Vor allem der Tischlergeselle G. A. Hirschhoff warb für den Verein. Am 4. Mai 1850 hielt das Komitee in Neumünster eine erste Generalversammlung ab. 35 Demokraten- und Arbeitervereine entsandten Vertreter - mit dabei u.a. der Tischler Johann Heinrich Gümpel und der Agitator Karl von Bruhn aus Altona. Auf der Tagung wurde das "Gesetz des schleswig-holsteinischen Arbeiter-Gesamt-Vereins"[5] beraten und diskutiert, dass man sich dem Leipziger Zentralkomitee der Arbeiterverbrüderung anschließen solle.[3]

Claus Riepen

Claus Riepen gelang es, in seinem Verein Arbeiterschaft und Bürgertum zusammenzuhalten, indem er gemeinsame gesellschaftliche Probleme praktisch löste. Der Vaterlandsverein bot eine Kranken- und Hilfskasse und wurde 1861 zu einem Konsumverein.

Auch die anderen Arbeitervereine waren im Wesentlichen keine politischen Vereine, auch wenn dort Kommunisten aktiv gewesen sind. Die Vereine begannen sich zunehmend als "sozialistisch" zu bezeichnen - allerdings eher aus der damals noch unklaren Abgrenzung zwischen "sozial" und "sozialistisch" heraus.
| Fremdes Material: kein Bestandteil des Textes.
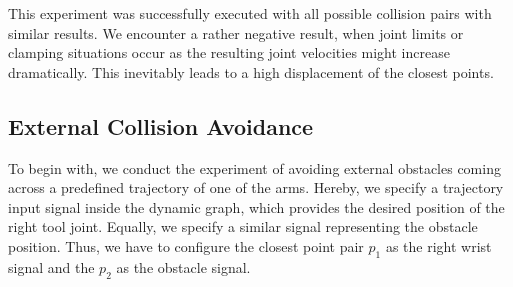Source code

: This experiment was successfully executed with all possible collision pairs with similar results. We encounter a rather negative result, when joint limits or clamping situations occur as the resulting joint velocities might increase dramatically. This inevitably leads to a high displacement of the closest points.
\clearpage
\newpage
\newpage
\subsection{External Collision Avoidance}
To begin with, we conduct the experiment of avoiding external obstacles coming across a predefined trajectory of one of the arms. Hereby, we specify a trajectory input signal inside the dynamic graph, which provides the desired position of the right tool joint. Equally, we specify a similar signal representing the obstacle position. Thus, we have to configure the closest point pair $p_1$ as the right wrist signal and the $p_2$ as the obstacle signal.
Immerhin galt vielerlei gesellschaftlicher Veränderungswille als kommunistisch.[6]

Auch nach dem Ende der Schleswig-Holsteinischen Erhebung und der Auflösung der überregionalen Arbeitervereinigungen blieben die Arbeiter in ihren örtlichen demokratischen Vereinen aktiv. Diese gaben ihnen praktische Hilfe und eine Gemeinschaft. Die Werke von Karl Marx spielten zu dieser Zeit keine Rolle.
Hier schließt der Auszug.